* **Task objective**: Below are records to be output exactly, every one of them.

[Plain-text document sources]
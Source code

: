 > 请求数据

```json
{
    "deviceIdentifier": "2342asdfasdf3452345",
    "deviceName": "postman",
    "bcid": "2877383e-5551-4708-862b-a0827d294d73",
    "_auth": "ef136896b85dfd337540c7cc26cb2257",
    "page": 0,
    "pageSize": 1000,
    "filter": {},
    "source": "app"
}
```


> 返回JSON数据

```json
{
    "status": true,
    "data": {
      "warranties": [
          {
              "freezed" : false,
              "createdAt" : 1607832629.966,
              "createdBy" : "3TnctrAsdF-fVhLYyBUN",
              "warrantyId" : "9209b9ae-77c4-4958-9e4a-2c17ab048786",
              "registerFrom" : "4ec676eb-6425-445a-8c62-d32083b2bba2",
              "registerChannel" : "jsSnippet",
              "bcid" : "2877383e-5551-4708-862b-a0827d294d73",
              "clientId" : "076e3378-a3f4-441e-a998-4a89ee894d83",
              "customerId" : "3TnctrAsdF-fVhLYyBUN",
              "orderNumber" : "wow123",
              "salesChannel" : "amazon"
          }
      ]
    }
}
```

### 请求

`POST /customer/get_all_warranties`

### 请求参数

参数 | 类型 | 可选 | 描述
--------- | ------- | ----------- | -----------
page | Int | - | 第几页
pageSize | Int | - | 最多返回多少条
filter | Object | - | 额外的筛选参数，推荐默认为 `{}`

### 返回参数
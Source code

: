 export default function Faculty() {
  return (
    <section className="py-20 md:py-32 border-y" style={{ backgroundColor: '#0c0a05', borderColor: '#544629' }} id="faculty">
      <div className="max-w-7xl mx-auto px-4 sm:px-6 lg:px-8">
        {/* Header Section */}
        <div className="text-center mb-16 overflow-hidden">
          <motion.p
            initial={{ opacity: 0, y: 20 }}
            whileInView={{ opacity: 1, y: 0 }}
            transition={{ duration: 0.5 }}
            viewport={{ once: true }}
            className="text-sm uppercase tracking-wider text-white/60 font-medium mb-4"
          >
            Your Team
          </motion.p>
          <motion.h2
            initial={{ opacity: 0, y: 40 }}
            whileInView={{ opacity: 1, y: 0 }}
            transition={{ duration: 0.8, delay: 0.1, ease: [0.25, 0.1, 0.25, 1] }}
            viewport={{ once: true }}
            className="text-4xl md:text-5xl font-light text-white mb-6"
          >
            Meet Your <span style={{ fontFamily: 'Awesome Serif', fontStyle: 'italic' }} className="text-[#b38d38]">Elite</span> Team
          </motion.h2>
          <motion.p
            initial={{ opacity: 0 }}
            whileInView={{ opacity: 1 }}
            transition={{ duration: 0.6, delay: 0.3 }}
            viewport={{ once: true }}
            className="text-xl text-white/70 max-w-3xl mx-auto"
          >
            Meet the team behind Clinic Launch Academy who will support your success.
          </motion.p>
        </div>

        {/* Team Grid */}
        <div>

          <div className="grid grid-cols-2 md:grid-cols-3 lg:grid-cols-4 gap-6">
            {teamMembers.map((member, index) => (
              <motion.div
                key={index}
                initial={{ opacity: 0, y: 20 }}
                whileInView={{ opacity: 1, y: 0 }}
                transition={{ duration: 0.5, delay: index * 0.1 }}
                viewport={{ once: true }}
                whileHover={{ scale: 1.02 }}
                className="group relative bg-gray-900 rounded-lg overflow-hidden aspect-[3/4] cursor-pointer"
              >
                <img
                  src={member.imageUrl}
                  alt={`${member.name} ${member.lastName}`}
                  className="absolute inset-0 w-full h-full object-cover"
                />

* **Completed exercise**:
Source code

: > 请求数据

```json
{
    "deviceIdentifier": "2342asdfasdf3452345",
    "deviceName": "postman",
    "bcid": "2877383e-5551-4708-862b-a0827d294d73",
    "_auth": "ef136896b85dfd337540c7cc26cb2257",
    "page": 0,
    "pageSize": 1000,
    "filter": {},
    "source": "app"
}
```


> 返回JSON数据

```json
{
    "status": true,
    "data": {
      "warranties": [
          {
              "freezed" : false,
              "createdAt" : 1607832629.966,
              "createdBy" : "3TnctrAsdF-fVhLYyBUN",
              "warrantyId" : "9209b9ae-77c4-4958-9e4a-2c17ab048786",
              "registerFrom" : "4ec676eb-6425-445a-8c62-d32083b2bba2",
              "registerChannel" : "jsSnippet",
              "bcid" : "2877383e-5551-4708-862b-a0827d294d73",
              "clientId" : "076e3378-a3f4-441e-a998-4a89ee894d83",
              "customerId" : "3TnctrAsdF-fVhLYyBUN",
              "orderNumber" : "wow123",
              "salesChannel" : "amazon"
          }
      ]
    }
}
```

### 请求

`POST /customer/get_all_warranties`

### 请求参数

参数 | 类型 | 可选 | 描述
--------- | ------- | ----------- | -----------
page | Int | - | 第几页
pageSize | Int | - | 最多返回多少条
filter | Object | - | 额外的筛选参数，推荐默认为 `{}`

### 返回参数
Source code

: export default function Faculty() {
  return (
    <section className="py-20 md:py-32 border-y" style={{ backgroundColor: '#0c0a05', borderColor: '#544629' }} id="faculty">
      <div className="max-w-7xl mx-auto px-4 sm:px-6 lg:px-8">
        {/* Header Section */}
        <div className="text-center mb-16 overflow-hidden">
          <motion.p
            initial={{ opacity: 0, y: 20 }}
            whileInView={{ opacity: 1, y: 0 }}
            transition={{ duration: 0.5 }}
            viewport={{ once: true }}
            className="text-sm uppercase tracking-wider text-white/60 font-medium mb-4"
          >
            Your Team
          </motion.p>
          <motion.h2
            initial={{ opacity: 0, y: 40 }}
            whileInView={{ opacity: 1, y: 0 }}
            transition={{ duration: 0.8, delay: 0.1, ease: [0.25, 0.1, 0.25, 1] }}
            viewport={{ once: true }}
            className="text-4xl md:text-5xl font-light text-white mb-6"
          >
            Meet Your <span style={{ fontFamily: 'Awesome Serif', fontStyle: 'italic' }} className="text-[#b38d38]">Elite</span> Team
          </motion.h2>
          <motion.p
            initial={{ opacity: 0 }}
            whileInView={{ opacity: 1 }}
            transition={{ duration: 0.6, delay: 0.3 }}
            viewport={{ once: true }}
            className="text-xl text-white/70 max-w-3xl mx-auto"
          >
            Meet the team behind Clinic Launch Academy who will support your success.
          </motion.p>
        </div>

        {/* Team Grid */}
        <div>

          <div className="grid grid-cols-2 md:grid-cols-3 lg:grid-cols-4 gap-6">
            {teamMembers.map((member, index) => (
              <motion.div
                key={index}
                initial={{ opacity: 0, y: 20 }}
                whileInView={{ opacity: 1, y: 0 }}
                transition={{ duration: 0.5, delay: index * 0.1 }}
                viewport={{ once: true }}
                whileHover={{ scale: 1.02 }}
                className="group relative bg-gray-900 rounded-lg overflow-hidden aspect-[3/4] cursor-pointer"
              >
                <img
                  src={member.imageUrl}
                  alt={`${member.name} ${member.lastName}`}
                  className="absolute inset-0 w-full h-full object-cover"
                />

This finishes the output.